Goldberg v. Sweet
Headline: Upheld Illinois’s 5% telecommunications excise tax, allowing the State to collect the charge from customers at Illinois service addresses and requiring carriers to collect it on bills.
Holding: The Court held that Illinois’s 5% telecommunications excise tax does not violate the Commerce Clause and affirmed the Illinois Supreme Court’s judgment allowing the tax.
- Allows Illinois to collect a 5% telecom tax from consumers at Illinois service addresses.
- Requires carriers to collect the tax on retail phone bills for Illinois customers.
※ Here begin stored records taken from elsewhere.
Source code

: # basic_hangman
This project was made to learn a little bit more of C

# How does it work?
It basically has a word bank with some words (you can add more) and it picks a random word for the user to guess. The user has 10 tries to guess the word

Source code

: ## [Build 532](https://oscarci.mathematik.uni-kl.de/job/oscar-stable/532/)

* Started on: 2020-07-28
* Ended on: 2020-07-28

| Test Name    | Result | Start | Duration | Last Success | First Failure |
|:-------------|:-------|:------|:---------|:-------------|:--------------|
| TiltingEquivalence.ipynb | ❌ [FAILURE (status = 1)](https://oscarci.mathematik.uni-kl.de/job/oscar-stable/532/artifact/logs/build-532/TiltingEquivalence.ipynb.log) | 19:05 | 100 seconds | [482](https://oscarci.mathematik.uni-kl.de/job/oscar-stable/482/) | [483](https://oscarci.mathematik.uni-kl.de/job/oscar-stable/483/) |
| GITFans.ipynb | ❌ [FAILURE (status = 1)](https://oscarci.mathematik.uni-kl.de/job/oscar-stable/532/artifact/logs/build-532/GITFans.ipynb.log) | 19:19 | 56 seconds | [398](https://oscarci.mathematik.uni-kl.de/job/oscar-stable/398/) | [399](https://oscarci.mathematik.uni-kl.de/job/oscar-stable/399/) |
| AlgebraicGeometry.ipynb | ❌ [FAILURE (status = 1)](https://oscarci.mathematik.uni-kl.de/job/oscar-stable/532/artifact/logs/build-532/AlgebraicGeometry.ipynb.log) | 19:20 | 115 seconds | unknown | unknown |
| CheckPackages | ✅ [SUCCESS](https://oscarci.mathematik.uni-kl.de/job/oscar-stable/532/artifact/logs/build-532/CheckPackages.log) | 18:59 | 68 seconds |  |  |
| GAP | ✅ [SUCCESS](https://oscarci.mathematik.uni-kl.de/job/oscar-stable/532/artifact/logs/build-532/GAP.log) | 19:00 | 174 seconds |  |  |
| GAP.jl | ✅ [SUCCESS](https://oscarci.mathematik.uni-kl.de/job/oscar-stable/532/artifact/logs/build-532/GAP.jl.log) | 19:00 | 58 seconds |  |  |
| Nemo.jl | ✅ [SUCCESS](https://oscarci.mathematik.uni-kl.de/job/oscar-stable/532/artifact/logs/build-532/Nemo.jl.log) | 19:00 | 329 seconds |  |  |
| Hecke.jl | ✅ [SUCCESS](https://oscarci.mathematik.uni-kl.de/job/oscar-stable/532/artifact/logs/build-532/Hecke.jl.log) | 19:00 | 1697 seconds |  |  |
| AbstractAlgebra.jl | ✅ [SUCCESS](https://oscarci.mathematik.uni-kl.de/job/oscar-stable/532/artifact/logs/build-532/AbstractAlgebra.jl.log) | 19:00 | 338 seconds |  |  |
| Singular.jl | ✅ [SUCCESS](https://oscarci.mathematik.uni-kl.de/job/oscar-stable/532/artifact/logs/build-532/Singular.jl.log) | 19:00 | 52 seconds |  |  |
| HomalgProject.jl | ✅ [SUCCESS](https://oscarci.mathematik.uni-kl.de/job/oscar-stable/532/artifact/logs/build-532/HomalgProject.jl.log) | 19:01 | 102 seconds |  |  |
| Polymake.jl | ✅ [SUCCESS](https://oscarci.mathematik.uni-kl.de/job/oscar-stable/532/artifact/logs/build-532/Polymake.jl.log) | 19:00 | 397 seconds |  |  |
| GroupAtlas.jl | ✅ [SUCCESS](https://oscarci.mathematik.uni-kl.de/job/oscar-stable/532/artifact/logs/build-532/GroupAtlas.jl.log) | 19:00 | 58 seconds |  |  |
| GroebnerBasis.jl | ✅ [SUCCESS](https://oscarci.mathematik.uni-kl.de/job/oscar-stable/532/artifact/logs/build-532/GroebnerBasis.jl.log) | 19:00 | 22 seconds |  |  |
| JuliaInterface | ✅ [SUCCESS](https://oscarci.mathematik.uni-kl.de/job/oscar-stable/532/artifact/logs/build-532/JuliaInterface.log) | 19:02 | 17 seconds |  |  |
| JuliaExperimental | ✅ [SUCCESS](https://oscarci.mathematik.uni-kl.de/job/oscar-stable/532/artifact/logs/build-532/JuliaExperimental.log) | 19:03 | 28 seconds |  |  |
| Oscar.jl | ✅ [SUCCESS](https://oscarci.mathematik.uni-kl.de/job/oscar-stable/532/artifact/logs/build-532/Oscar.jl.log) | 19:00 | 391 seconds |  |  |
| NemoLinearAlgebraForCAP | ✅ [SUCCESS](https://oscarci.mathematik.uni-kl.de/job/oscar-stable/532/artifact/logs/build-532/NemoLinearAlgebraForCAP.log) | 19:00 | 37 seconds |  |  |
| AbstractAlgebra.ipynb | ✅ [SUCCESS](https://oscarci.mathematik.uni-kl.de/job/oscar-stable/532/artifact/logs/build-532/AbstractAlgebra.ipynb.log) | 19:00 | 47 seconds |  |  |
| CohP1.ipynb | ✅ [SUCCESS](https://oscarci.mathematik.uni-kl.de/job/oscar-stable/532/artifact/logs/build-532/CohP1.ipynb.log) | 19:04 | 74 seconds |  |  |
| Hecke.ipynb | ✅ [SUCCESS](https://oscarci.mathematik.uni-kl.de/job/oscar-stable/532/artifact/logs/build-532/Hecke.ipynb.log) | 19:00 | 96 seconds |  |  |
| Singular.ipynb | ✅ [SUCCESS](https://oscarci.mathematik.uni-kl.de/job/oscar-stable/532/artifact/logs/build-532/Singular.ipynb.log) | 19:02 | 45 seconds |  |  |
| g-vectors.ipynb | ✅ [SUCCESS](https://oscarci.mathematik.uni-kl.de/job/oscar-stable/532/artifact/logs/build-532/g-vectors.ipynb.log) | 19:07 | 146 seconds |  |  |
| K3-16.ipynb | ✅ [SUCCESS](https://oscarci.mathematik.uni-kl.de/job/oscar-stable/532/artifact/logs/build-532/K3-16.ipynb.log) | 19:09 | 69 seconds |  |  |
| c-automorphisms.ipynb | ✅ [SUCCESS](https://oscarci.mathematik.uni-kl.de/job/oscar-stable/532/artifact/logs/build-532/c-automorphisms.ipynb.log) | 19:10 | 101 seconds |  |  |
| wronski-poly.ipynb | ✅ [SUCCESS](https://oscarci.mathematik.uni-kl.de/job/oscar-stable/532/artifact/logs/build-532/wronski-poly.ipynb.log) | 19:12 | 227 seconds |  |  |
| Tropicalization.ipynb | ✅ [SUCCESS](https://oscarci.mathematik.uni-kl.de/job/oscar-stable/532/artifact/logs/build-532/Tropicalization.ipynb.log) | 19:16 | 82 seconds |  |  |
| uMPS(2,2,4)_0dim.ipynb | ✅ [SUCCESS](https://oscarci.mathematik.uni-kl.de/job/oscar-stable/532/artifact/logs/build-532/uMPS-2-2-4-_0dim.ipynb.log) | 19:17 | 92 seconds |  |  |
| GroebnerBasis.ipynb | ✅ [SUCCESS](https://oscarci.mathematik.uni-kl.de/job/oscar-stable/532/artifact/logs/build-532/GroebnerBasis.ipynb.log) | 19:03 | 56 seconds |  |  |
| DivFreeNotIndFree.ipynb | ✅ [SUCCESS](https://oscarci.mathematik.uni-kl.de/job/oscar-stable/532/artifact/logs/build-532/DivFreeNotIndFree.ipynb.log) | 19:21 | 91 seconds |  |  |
- Limits other States’ ability to tax mere signal passage through their territory.
Summary
Background
Illinois residents Jerome Goldberg and Robert McTigue and long-distance carriers challenged Illinois’ 1985 Telecommunications Excise Tax Act. The law imposed a 5% tax on the gross charge for calls that originate or end in Illinois or are charged to an Illinois service address, and it imposed the same 5% on purely local calls. The Act provides a credit to avoid duplicate taxation. After the state trial court invalidated the law, the Illinois Supreme Court upheld it and the U.S. Supreme Court reviewed the case.
Reasoning
The central question was whether the tax violated limits on state taxation of interstate commerce. The Court applied the four-part Complete Auto test and found Illinois had a sufficient connection to the taxed calls. The tax was fairly apportioned because it resembles a sales tax, the risk of multiple taxation was low, a credit prevents actual double taxation, and measuring in-state “mileage” of electronic signals is impractical. The Court also found the tax nondiscriminatory and reasonably related to benefits Illinois provides to its telephone customers.
Real world impact
The decision permits Illinois to continue collecting the 5% tax from consumers tied to Illinois service addresses and requires carriers to collect it on retail bills. It limits the ability of other States to claim authority to tax mere signal passage and affirms use of credits to prevent double taxation. The ruling recognizes practical limits from modern telecommunications technology when shaping tax rules.
Dissents or concurrances
Several Justices joined the judgment but disagreed about parts of the reasoning. Justice Stevens and Justice O’Connor objected to some of the Court’s statements about discrimination and the internal consistency test. Justice Scalia agreed with the result but would invalidate taxes only if they facially discriminate.